(Collected data)
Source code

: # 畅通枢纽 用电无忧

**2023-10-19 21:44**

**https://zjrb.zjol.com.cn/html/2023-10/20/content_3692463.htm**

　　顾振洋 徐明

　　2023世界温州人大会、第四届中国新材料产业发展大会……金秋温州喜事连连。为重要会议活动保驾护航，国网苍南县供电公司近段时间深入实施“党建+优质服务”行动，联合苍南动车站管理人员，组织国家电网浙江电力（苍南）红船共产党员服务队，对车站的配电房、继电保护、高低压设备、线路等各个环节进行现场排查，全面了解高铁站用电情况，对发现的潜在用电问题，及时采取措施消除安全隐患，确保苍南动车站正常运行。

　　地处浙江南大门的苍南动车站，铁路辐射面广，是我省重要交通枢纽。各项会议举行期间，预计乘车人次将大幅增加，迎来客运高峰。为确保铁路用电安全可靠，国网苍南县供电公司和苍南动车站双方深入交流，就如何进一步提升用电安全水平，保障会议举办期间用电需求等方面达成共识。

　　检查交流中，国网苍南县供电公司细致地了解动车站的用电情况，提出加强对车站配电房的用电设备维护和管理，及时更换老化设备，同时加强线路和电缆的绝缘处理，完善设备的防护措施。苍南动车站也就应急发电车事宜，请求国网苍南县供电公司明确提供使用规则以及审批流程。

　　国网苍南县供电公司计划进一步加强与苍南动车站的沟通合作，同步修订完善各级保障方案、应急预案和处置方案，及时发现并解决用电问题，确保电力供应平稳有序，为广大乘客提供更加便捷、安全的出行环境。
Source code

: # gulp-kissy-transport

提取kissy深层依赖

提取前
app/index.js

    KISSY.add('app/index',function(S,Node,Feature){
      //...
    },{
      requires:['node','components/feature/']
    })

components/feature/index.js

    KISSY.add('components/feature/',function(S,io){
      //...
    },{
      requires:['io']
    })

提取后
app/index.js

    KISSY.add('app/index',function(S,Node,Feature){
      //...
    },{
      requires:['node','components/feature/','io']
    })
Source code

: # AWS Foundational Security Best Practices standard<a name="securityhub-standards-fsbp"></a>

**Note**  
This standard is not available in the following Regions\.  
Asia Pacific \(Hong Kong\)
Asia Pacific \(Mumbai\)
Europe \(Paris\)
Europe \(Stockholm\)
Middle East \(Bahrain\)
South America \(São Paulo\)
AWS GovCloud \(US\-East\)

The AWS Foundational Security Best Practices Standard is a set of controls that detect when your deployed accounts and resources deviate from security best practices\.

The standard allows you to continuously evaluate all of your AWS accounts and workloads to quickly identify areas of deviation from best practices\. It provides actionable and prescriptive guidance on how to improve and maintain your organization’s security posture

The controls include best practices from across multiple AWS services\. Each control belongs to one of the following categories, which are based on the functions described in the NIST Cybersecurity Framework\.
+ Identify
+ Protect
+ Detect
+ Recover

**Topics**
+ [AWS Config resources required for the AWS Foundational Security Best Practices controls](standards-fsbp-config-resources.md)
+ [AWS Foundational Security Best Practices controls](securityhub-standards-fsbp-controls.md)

WHAT THE EXERCISE ASKS:
Starting with the line with "Europe \(Paris\)" above and going on through the line with "Best Practices controls](standards-fsbp-config-resources.md)", transcribe every line exactly, both ends included, and add nothing.

SOLUTION TO THIS PROBLEM:
Europe \(Paris\)
Europe \(Stockholm\)
Middle East \(Bahrain\)
South America \(São Paulo\)
AWS GovCloud \(US\-East\)

The AWS Foundational Security Best Practices Standard is a set of controls that detect when your deployed accounts and resources deviate from security best practices\.

The standard allows you to continuously evaluate all of your AWS accounts and workloads to quickly identify areas of deviation from best practices\. It provides actionable and prescriptive guidance on how to improve and maintain your organization’s security posture

The controls include best practices from across multiple AWS services\. Each control belongs to one of the following categories, which are based on the functions described in the NIST Cybersecurity Framework\.
+ Identify
+ Protect
+ Detect
+ Recover

**Topics**
+ [AWS Config resources required for the AWS Foundational Security Best Practices controls](standards-fsbp-config-resources.md)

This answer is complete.